## What is being asked:
Which lines run from the start of the data below to the line containing "More precisely, the"? Set them down exactly, with none added.

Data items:
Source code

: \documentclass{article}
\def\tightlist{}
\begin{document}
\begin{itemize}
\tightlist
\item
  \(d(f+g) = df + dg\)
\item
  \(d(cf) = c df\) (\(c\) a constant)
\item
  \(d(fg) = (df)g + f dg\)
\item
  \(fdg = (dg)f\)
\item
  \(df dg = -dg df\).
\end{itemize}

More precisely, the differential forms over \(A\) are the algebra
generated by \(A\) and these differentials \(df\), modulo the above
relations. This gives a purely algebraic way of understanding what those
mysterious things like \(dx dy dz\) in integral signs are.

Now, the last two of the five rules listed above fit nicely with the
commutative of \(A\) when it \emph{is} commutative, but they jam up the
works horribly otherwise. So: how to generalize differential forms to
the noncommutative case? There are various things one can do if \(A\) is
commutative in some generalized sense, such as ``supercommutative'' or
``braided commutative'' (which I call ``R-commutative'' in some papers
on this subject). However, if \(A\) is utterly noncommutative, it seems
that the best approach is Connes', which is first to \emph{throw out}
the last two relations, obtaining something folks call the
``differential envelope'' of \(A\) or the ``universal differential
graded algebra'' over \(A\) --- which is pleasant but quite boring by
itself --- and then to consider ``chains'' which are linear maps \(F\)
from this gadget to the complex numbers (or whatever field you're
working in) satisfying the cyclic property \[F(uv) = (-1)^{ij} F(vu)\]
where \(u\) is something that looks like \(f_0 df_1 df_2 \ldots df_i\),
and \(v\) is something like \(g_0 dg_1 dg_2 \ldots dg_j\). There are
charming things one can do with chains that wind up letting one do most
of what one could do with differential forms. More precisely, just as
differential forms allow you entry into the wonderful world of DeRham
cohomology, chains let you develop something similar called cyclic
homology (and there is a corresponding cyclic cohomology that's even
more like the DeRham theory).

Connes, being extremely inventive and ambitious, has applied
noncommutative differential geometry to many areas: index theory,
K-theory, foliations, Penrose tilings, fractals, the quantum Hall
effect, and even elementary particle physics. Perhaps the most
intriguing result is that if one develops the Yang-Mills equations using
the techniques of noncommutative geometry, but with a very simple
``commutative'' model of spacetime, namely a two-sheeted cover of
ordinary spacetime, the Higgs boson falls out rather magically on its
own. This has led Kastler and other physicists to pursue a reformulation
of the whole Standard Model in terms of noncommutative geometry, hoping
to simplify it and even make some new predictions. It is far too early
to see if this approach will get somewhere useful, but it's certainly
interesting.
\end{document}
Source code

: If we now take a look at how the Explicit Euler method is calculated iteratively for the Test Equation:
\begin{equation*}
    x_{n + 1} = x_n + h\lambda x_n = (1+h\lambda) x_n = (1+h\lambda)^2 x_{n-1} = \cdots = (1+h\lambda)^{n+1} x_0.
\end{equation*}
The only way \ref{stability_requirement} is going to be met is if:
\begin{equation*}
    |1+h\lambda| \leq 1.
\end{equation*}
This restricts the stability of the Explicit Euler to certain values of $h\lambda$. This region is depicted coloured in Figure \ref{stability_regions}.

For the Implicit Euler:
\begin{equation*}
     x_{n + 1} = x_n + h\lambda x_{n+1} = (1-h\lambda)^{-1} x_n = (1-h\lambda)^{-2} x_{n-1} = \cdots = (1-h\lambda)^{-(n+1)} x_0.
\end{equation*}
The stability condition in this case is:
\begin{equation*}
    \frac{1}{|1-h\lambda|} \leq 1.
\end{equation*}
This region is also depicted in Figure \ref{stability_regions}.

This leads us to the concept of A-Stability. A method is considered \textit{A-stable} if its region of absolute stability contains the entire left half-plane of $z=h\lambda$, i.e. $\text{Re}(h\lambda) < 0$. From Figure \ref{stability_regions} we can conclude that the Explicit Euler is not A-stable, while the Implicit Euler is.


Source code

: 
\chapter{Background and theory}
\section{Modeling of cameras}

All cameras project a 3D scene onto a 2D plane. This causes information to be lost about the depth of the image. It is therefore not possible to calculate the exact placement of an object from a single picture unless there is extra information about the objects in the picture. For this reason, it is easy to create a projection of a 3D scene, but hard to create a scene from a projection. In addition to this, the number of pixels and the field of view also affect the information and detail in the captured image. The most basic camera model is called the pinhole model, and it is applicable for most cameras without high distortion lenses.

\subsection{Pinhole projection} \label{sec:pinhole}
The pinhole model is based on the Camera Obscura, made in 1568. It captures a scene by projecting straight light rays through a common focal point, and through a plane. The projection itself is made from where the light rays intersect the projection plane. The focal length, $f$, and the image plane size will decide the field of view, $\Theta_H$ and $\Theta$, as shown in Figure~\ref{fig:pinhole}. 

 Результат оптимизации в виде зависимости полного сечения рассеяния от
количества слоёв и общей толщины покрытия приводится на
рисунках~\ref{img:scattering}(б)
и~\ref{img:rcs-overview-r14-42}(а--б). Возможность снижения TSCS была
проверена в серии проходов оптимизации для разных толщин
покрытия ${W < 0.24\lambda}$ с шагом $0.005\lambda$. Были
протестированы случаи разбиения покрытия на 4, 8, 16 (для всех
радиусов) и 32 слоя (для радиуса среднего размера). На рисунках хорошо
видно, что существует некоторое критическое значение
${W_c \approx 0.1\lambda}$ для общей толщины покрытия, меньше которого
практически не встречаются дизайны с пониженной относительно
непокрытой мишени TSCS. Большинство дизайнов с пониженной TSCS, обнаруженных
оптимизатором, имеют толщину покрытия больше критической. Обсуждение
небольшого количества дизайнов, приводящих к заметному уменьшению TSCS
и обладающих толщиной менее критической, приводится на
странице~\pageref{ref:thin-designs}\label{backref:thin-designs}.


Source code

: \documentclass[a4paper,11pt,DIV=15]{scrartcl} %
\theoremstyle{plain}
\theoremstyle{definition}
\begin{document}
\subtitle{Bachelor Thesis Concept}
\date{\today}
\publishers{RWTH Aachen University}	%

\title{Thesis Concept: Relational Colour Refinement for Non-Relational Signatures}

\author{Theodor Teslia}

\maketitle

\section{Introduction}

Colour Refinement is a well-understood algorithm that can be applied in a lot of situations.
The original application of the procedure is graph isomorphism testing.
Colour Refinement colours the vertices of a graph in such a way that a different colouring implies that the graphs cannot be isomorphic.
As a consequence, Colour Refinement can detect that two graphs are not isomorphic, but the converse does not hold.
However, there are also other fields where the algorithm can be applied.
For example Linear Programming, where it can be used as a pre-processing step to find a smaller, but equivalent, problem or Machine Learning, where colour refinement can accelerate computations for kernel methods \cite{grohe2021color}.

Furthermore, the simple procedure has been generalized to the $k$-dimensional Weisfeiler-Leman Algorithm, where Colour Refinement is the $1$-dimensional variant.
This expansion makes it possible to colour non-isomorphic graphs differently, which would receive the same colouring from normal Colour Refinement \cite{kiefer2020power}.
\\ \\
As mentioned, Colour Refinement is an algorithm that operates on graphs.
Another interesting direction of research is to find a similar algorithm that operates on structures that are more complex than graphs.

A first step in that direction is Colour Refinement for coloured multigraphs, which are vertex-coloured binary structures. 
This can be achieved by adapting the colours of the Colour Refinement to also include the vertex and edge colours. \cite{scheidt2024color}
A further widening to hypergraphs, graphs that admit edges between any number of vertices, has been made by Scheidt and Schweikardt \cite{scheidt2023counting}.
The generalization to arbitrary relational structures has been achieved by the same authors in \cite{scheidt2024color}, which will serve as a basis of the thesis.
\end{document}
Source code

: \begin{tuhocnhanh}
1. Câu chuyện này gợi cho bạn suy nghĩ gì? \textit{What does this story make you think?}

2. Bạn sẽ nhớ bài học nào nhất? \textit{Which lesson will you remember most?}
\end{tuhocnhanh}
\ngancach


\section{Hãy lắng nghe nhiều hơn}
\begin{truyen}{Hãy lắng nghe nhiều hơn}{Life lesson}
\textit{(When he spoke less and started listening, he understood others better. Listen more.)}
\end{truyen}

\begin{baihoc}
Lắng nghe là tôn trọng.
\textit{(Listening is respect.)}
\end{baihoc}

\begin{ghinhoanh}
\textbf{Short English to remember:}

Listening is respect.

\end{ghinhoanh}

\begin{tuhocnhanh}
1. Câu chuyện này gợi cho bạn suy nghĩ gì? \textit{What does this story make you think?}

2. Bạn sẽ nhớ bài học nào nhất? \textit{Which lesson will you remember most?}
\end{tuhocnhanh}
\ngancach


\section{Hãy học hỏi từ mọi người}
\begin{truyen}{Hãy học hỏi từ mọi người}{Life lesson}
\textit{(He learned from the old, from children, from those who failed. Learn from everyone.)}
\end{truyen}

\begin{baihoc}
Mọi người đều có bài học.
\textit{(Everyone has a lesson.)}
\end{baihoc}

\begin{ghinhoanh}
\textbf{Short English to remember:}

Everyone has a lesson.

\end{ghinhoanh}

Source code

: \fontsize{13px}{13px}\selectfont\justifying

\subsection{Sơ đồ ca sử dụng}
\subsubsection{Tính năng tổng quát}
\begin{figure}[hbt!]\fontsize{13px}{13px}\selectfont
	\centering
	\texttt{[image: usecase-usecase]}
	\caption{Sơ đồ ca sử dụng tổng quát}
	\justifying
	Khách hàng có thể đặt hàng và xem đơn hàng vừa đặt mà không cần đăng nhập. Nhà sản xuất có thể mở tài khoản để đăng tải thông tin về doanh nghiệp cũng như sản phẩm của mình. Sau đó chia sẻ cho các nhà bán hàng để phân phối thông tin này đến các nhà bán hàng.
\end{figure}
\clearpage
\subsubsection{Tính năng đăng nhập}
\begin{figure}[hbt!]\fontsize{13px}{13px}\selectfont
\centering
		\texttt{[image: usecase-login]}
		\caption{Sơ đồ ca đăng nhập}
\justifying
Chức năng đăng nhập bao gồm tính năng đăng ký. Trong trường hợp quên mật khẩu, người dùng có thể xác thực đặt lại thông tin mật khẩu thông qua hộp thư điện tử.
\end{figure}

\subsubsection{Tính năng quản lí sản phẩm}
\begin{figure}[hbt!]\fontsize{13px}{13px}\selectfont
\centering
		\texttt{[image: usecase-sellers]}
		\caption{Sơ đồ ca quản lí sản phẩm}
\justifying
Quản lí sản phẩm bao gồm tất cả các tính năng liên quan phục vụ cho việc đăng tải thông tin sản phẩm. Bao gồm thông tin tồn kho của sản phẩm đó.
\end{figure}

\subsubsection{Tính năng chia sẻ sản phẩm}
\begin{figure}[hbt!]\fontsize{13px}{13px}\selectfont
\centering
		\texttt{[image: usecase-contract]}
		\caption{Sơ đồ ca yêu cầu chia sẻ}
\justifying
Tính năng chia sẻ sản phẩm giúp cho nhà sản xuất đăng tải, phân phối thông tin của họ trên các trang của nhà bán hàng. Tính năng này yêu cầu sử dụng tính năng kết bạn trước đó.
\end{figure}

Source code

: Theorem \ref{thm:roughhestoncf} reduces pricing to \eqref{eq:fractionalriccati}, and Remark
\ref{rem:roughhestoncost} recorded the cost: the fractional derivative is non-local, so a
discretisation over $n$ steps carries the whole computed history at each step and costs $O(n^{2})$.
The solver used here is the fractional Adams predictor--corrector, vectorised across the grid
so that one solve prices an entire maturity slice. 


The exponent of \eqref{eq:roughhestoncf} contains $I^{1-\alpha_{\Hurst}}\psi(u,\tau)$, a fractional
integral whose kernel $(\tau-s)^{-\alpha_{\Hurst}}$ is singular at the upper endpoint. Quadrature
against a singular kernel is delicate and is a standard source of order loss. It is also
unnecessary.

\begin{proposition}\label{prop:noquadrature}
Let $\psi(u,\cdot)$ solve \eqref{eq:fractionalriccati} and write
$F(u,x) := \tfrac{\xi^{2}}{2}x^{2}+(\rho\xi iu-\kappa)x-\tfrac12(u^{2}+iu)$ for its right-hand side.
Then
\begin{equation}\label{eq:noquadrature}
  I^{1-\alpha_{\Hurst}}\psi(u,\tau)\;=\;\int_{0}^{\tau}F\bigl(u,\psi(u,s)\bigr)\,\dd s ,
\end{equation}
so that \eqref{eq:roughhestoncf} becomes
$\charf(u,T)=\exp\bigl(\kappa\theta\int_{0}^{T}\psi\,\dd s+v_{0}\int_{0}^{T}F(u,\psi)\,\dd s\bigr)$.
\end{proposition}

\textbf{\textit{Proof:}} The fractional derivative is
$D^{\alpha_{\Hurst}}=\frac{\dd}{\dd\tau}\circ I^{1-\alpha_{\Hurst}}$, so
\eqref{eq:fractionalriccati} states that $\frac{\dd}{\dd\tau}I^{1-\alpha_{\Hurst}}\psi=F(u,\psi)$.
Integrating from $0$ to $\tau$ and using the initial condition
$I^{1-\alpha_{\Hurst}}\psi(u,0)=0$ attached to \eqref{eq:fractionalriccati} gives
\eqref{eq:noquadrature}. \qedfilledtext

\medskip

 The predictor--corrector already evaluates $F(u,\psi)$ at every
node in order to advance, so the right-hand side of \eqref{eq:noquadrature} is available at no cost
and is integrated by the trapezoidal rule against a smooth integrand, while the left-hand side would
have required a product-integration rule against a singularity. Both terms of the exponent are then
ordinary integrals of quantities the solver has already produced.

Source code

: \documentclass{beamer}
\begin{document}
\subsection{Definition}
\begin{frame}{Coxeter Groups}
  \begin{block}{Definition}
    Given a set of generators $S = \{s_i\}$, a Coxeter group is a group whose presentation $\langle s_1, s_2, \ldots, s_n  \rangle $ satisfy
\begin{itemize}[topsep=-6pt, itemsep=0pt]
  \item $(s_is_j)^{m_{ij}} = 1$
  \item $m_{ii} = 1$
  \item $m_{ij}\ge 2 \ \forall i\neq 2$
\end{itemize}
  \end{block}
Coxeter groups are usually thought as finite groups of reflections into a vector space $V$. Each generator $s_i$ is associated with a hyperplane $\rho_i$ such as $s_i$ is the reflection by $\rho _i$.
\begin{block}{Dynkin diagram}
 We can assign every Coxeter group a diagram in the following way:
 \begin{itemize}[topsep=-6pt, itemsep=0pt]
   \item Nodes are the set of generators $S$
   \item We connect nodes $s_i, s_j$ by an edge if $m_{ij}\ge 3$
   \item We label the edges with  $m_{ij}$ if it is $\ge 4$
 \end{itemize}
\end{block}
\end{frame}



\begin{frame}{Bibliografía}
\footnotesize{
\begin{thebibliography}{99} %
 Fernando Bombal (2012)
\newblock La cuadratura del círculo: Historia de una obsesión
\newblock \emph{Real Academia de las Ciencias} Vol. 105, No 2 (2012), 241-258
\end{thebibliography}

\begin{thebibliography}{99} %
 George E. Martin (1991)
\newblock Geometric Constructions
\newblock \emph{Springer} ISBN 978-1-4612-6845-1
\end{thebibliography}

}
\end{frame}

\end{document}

## Solved exercise:
Source code

: \documentclass{article}
\def\tightlist{}
\begin{document}
\begin{itemize}
\tightlist
\item
  \(d(f+g) = df + dg\)
\item
  \(d(cf) = c df\) (\(c\) a constant)
\item
  \(d(fg) = (df)g + f dg\)
\item
  \(fdg = (dg)f\)
\item
  \(df dg = -dg df\).
\end{itemize}

More precisely, the differential forms over \(A\) are the algebra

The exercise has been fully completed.